La novità dell’approccio di Paperwall è proprio la massa di nuovi siti, registrati ex novo per le varie occasioni, che poi rimangono attivi nel tempo, continuando a pubblicare contenuti ogni giorno grazie allo scraping (ossia, razziando da altrove sulla rete). Nel tempo, queste “testate” possono risultare sempre più autentiche agli occhi degli utenti ignari. “Questa non è un’escalation ma un cambiamento di tattica: HaiEnergy usava un’infrastruttura digitale già esistente, Paperwall ne sta creando una nuova”, evidenzia Fittarelli.
COME REAGIRE?
Nel caso del governo cinese, è risaputo che si appoggi anche a realtà private per le sue operazioni di influenza all’estero. Specie nell’individuare e colpire i dissidenti, come ha rilevato anche il Global Engagement Center del Dipartimento di Stato Usa. Fittarelli suppone che un’agenzia privata (ammesso e non concesso che sia legittima) possa mettere al servizio delle autorità una serie di conoscenze e tecniche adatte alla diffusione all’estero, oltre allo scudo della plausible deniability. Del resto, la stessa Haimai pubblicizza come un servizio l’accesso alla rete Paperwall – non esplicitamente, ma facendo vaghi riferimenti al piazzamento di contenuti sui “principali media” delle aree geografiche di riferimento.

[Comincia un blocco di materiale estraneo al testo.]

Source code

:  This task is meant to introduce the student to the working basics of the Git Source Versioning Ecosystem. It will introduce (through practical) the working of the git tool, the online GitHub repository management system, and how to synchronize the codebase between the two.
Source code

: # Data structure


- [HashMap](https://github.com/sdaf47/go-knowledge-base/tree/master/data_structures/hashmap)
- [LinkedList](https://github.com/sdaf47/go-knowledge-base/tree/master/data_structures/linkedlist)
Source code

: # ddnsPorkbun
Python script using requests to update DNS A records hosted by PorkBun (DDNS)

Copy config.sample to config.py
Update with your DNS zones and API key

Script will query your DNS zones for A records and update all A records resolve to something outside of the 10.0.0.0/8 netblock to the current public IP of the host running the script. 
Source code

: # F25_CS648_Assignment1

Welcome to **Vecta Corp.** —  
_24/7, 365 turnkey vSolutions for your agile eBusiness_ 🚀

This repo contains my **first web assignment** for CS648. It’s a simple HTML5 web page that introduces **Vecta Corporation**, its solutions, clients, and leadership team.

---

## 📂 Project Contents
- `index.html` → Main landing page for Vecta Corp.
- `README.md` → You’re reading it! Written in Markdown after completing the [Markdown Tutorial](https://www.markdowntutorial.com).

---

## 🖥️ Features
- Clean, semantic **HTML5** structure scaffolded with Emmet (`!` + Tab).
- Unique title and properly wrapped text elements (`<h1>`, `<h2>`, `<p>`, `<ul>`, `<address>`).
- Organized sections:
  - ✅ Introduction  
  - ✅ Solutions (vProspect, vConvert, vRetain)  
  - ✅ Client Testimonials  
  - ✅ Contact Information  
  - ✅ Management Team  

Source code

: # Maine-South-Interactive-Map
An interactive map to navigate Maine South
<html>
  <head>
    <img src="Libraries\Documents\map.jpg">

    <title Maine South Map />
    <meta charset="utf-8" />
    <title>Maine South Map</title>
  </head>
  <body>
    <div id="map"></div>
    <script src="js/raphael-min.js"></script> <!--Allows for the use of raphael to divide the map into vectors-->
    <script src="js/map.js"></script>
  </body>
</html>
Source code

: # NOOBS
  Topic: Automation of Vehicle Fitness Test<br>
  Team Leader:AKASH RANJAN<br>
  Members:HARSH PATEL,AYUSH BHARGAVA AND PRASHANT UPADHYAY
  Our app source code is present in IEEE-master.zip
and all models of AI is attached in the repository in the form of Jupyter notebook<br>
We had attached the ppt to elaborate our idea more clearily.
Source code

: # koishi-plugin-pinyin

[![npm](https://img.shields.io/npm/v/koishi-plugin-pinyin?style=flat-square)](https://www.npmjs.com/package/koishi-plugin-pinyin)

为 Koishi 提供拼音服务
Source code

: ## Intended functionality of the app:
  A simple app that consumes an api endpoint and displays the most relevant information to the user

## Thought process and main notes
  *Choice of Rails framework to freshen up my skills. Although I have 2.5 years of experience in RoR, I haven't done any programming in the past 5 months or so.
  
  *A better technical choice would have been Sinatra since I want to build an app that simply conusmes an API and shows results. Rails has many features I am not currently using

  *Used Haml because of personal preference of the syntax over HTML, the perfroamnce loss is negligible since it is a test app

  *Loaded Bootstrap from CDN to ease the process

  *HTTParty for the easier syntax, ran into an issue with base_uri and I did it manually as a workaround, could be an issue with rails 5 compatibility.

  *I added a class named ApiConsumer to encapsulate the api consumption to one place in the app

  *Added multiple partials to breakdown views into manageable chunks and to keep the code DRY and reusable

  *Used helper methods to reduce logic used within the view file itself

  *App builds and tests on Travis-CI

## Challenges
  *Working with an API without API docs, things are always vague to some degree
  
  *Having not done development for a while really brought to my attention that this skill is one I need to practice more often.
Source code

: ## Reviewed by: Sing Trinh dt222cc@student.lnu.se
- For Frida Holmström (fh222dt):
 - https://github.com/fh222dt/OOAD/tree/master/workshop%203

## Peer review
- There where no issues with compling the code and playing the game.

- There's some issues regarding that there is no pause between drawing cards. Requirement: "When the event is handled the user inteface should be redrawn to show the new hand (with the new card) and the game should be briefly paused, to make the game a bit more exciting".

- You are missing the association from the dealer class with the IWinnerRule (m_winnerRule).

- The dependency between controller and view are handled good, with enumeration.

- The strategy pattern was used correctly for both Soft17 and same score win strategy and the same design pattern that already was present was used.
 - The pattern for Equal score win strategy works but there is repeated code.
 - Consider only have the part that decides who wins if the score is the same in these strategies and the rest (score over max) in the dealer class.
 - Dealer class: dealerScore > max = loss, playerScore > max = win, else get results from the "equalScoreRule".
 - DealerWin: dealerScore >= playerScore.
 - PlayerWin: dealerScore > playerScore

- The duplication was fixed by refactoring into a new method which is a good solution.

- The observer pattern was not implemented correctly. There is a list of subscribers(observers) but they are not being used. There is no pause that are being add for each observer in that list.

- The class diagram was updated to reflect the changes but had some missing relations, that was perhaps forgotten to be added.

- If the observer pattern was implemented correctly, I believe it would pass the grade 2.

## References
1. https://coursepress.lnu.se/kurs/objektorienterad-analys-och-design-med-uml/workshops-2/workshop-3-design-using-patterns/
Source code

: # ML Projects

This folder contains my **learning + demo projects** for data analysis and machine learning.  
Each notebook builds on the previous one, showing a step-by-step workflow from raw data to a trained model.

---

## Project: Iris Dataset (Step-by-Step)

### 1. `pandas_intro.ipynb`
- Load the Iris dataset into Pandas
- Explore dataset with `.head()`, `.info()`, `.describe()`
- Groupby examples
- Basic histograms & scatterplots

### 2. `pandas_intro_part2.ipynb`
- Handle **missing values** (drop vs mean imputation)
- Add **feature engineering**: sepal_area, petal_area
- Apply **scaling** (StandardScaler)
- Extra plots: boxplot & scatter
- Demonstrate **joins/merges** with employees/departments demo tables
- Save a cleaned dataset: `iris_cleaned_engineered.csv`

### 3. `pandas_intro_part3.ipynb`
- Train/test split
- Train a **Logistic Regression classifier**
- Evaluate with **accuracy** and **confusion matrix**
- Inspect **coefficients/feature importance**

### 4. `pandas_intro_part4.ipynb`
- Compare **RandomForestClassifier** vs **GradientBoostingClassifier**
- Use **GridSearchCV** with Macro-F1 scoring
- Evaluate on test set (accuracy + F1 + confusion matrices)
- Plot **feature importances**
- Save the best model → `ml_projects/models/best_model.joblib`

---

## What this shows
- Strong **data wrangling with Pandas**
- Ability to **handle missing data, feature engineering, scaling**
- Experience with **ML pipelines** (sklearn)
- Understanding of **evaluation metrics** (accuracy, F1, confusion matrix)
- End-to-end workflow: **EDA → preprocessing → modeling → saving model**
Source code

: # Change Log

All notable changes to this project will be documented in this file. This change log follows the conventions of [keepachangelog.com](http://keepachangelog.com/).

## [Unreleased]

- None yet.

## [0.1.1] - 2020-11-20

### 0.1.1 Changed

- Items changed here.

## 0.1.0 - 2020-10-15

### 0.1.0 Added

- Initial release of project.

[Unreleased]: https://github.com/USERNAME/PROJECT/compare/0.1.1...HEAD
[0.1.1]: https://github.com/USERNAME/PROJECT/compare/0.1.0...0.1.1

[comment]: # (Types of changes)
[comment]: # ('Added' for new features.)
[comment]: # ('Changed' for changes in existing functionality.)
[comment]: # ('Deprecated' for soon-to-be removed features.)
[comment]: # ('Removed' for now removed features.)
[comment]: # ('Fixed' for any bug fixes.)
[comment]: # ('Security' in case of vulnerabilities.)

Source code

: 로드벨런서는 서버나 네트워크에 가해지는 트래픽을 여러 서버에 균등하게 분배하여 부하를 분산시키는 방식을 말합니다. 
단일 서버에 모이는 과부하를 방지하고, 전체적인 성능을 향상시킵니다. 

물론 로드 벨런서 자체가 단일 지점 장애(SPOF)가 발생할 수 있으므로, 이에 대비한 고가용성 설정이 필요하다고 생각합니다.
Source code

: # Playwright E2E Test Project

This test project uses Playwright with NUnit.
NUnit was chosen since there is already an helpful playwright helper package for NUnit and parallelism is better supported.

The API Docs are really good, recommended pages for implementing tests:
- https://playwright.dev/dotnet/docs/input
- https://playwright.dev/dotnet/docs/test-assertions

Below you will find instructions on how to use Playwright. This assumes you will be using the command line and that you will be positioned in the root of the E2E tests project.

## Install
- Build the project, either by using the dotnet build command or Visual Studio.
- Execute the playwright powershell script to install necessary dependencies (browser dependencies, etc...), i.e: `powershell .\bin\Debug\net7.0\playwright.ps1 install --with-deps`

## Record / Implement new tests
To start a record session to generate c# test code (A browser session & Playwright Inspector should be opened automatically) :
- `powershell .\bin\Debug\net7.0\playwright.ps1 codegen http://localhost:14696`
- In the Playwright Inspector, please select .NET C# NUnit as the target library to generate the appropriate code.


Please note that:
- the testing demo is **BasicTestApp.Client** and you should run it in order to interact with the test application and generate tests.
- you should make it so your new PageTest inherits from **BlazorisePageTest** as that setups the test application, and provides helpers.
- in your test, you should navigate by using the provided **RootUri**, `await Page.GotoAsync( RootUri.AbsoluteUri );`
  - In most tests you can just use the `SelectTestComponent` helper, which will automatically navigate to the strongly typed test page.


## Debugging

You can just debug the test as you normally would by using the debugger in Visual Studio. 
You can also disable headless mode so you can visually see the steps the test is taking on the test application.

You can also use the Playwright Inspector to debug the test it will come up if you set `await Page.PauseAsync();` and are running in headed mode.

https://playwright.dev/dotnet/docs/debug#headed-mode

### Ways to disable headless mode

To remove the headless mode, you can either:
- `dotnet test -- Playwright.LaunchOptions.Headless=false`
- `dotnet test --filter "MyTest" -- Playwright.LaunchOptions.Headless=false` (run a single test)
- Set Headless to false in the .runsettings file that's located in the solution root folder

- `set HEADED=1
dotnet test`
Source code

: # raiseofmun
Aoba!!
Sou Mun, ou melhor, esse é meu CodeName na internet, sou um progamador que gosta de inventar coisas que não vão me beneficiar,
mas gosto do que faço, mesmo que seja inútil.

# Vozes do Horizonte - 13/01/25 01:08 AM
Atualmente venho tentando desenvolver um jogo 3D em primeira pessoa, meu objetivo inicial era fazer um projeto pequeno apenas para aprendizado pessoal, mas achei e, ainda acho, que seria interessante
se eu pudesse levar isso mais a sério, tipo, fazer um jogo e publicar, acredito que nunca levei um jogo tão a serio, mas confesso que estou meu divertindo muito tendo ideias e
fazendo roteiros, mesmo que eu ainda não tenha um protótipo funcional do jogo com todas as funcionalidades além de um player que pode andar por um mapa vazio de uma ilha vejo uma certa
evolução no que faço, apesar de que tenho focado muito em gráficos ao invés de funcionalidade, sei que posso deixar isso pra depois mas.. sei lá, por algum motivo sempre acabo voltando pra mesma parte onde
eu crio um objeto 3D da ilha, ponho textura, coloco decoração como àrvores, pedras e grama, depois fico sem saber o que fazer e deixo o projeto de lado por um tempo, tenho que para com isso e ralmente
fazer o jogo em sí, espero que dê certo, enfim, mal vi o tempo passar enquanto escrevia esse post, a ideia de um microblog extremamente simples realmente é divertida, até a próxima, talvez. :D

Si può quasi parlare di disinformation-as-a-service: così come avviene con gli attacchi ransomware, esiste una “commistione di intenti e di finalità” tra il politico e il finanziario che rende difficile definire queste realtà e dunque mettere in campo contromisure, sottolinea l’esperto. Ma il pericolo è innegabile, come evidenziato in un precedente rapporto del Citizen Lab su una campagna di doxxing, mai finita del tutto, che dal 2019 discredita i manifestanti pro-democrazia di Hong Kong.
Quel documento esplora anche le eventuali soluzioni da parte dei governi. E l’esperto rilancia la questione ai regolatori. “Ci sono conversazioni da fare, ed è importante che la plausible deniability delle agenzie in questione non limiti un’eventuale ipotesi di contromisure”. Ovvero: non potendo stabilire con certezza che ci sia il governo cinese dietro a Paperwall, si deve prendere atto che questo formato consente allo sponsor di disinformazione di restarne fuori?